Stored data
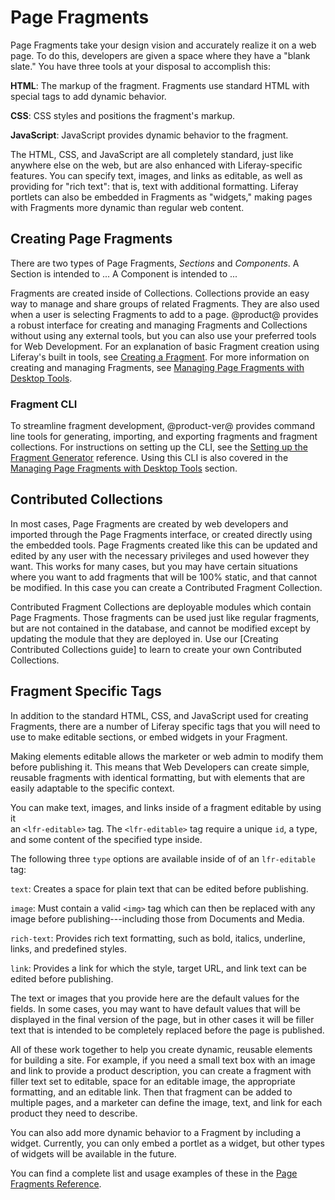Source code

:# Page Fragments [](id=developing-fragments)

Page Fragments take your design vision and accurately realize it on a web page. 
To do this, developers are given a space where they have a "blank slate."  You 
have three tools at your disposal to accomplish this:

**HTML**: The markup of the fragment. Fragments use standard HTML with 
   special tags to add dynamic behavior.

**CSS**: CSS styles and positions the fragment's markup. 

**JavaScript**: JavaScript provides dynamic behavior to the fragment.

The HTML, CSS, and JavaScript are all completely standard, just like anywhere
else on the web, but are also enhanced with Liferay-specific features. You can
specify text, images, and links as editable, as well as providing for "rich 
text": that is, text with additional formatting. Liferay portlets can also be 
embedded in Fragments as "widgets," making pages with Fragments more dynamic 
than regular web content.

## Creating Page Fragments

There are two types of Page Fragments, *Sections* and *Components*. A Section
is intended to ... A Component is intended to ... 

Fragments are created inside of Collections. Collections provide an easy way to 
manage and share groups of related Fragments. They are also used when a user is 
selecting Fragments to add to a page. @product@ provides a robust interface for 
creating and managing Fragments and Collections without using any external 
tools, but you can also use your preferred tools for Web Development. For an 
explanation of basic Fragment creation using Liferay's built in tools, see 
[Creating a Fragment](link). For more information on creating and managing 
Fragments, see [Managing Page Fragments with Desktop Tools](link).

### Fragment CLI

To streamline fragment development, @product-ver@ provides command line tools 
for generating, importing, and exporting fragments and fragment collections. 
For instructions on setting up the CLI, see the [Setting up the Fragment Generator](link) reference. Using this CLI is also covered in the [Managing Page Fragments with Desktop Tools](link) section.

## Contributed Collections

In most cases, Page Fragments are created by web developers and imported 
through the Page Fragments interface, or created directly using the embedded 
tools. Page Fragments created like this can be updated and edited by any user 
with the necessary privileges and used however they want. This works for many 
cases, but you may have certain situations where you want to add fragments that 
will be 100% static, and that cannot be modified. In this case you can create a 
Contributed Fragment Collection.

Contributed Fragment Collections are deployable modules which contain Page 
Fragments. Those fragments can be used just like regular fragments, but are not 
contained in the database, and cannot be modified except by updating the module 
that they are deployed in. Use our [Creating Contributed Collections guide] to 
learn to create your own Contributed Collections.

## Fragment Specific Tags

In addition to the standard HTML, CSS, and JavaScript used for creating 
Fragments, there are a number of Liferay specific tags that you will need to 
use to make editable sections, or embed widgets in your Fragment.

Making elements editable allows the marketer or web admin to modify them before 
publishing it. This means that Web Developers can create simple, reusable 
fragments with identical formatting, but with elements that are easily 
adaptable to the specific context.

You can make text, images, and links inside of a fragment editable by using it  
an `<lfr-editable>` tag. The `<lfr-editable>` tag require a unique `id`, a 
type, and some content of the specified type inside.

The following three `type` options are available inside of of an `lfr-editable` 
tag:

`text`: Creates a space for plain text that can be edited before publishing. 

`image`: Must contain a valid `<img>` tag which can then be replaced with any
image before publishing---including those from Documents and Media.
 
`rich-text`: Provides rich text formatting, such as bold, italics, underline,
links, and predefined styles.

`link`: Provides a link for which the style, target URL, and link text can be 
edited before publishing.

The text or images that you provide here are the default values for the fields. 
In some cases, you may want to have default values that will be displayed in 
the final version of the page, but in other cases it will be filler text that 
is intended to be completely replaced before the page is published.

All of these work together to help you create dynamic, reusable elements for 
building a site. For example, if you need a small text box with an image and 
link to provide a  product description, you can create a fragment with filler 
text set to editable, space for an editable image, the appropriate formatting, 
and an editable link. Then that fragment can be added to multiple pages, and a 
marketer can define the image, text, and link for each product they need to 
describe. 

You can also add more dynamic behavior to a Fragment by including a widget. 
Currently, you can only embed a portlet as a widget, but other types of widgets
will be available in the future.

You can find a complete list and usage examples of these in the [Page Fragments Reference](link).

What the task asks
Each line of the material that contains the string "reusable" has to be copied out.

Your response
publishing it. This means that Web Developers can create simple, reusable 
All of these work together to help you create dynamic, reusable elements for 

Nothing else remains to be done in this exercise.